-- Activity --
Transcribe the tail of the listing: start at the line containing "if (grid.size() == 0) return 0;" and stop after the last line, keeping every character as is and adding nothing.

-- Data extracts --
################

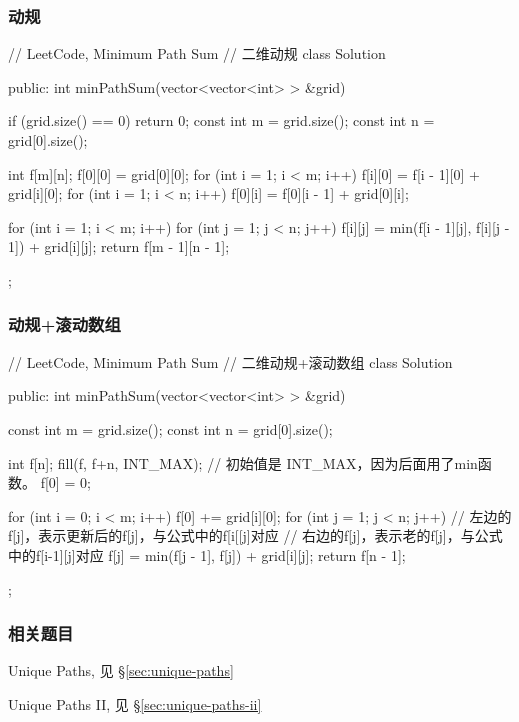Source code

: \subsubsection{动规}
\begin{Code}
// LeetCode, Minimum Path Sum
// 二维动规
class Solution {
public:
    int minPathSum(vector<vector<int> > &grid) {
        if (grid.size() == 0) return 0;
        const int m = grid.size();
        const int n = grid[0].size();

        int f[m][n];
        f[0][0] = grid[0][0];
        for (int i = 1; i < m; i++) {
            f[i][0] = f[i - 1][0] + grid[i][0];
        }
        for (int i = 1; i < n; i++) {
            f[0][i] = f[0][i - 1] + grid[0][i];
        }

        for (int i = 1; i < m; i++) {
            for (int j = 1; j < n; j++) {
                f[i][j] = min(f[i - 1][j], f[i][j - 1]) + grid[i][j];
            }
        }
        return f[m - 1][n - 1];
    }
};
\end{Code}


\subsubsection{动规+滚动数组}
\begin{Code}
// LeetCode, Minimum Path Sum
// 二维动规+滚动数组
class Solution {
public:
    int minPathSum(vector<vector<int> > &grid) {
        const int m = grid.size();
        const int n = grid[0].size();

        int f[n];
        fill(f, f+n, INT_MAX); // 初始值是 INT_MAX，因为后面用了min函数。
        f[0] = 0;

        for (int i = 0; i < m; i++) {
            f[0] += grid[i][0];
            for (int j = 1; j < n; j++) {
                // 左边的f[j]，表示更新后的f[j]，与公式中的f[i[[j]对应
                // 右边的f[j]，表示老的f[j]，与公式中的f[i-1][j]对应
                f[j] = min(f[j - 1], f[j]) + grid[i][j];
            }
        }
        return f[n - 1];
    }
};
\end{Code}

\subsubsection{相关题目}
\begindot
\item Unique Paths, 见 \S \ref{sec:unique-paths}
\item Unique Paths II, 见 \S \ref{sec:unique-paths-ii}
\myenddot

################

-- Response to this task --
        if (grid.size() == 0) return 0;
        const int m = grid.size();
        const int n = grid[0].size();

        int f[m][n];
        f[0][0] = grid[0][0];
        for (int i = 1; i < m; i++) {
            f[i][0] = f[i - 1][0] + grid[i][0];
        }
        for (int i = 1; i < n; i++) {
            f[0][i] = f[0][i - 1] + grid[0][i];
        }

        for (int i = 1; i < m; i++) {
            for (int j = 1; j < n; j++) {
                f[i][j] = min(f[i - 1][j], f[i][j - 1]) + grid[i][j];
            }
        }
        return f[m - 1][n - 1];
    }
};
\end{Code}


\subsubsection{动规+滚动数组}
\begin{Code}
// LeetCode, Minimum Path Sum
// 二维动规+滚动数组
class Solution {
public:
    int minPathSum(vector<vector<int> > &grid) {
        const int m = grid.size();
        const int n = grid[0].size();

        int f[n];
        fill(f, f+n, INT_MAX); // 初始值是 INT_MAX，因为后面用了min函数。
        f[0] = 0;

        for (int i = 0; i < m; i++) {
            f[0] += grid[i][0];
            for (int j = 1; j < n; j++) {
                // 左边的f[j]，表示更新后的f[j]，与公式中的f[i[[j]对应
                // 右边的f[j]，表示老的f[j]，与公式中的f[i-1][j]对应
                f[j] = min(f[j - 1], f[j]) + grid[i][j];
            }
        }
        return f[n - 1];
    }
};
\end{Code}

\subsubsection{相关题目}
\begindot
\item Unique Paths, 见 \S \ref{sec:unique-paths}
\item Unique Paths II, 见 \S \ref{sec:unique-paths-ii}
\myenddot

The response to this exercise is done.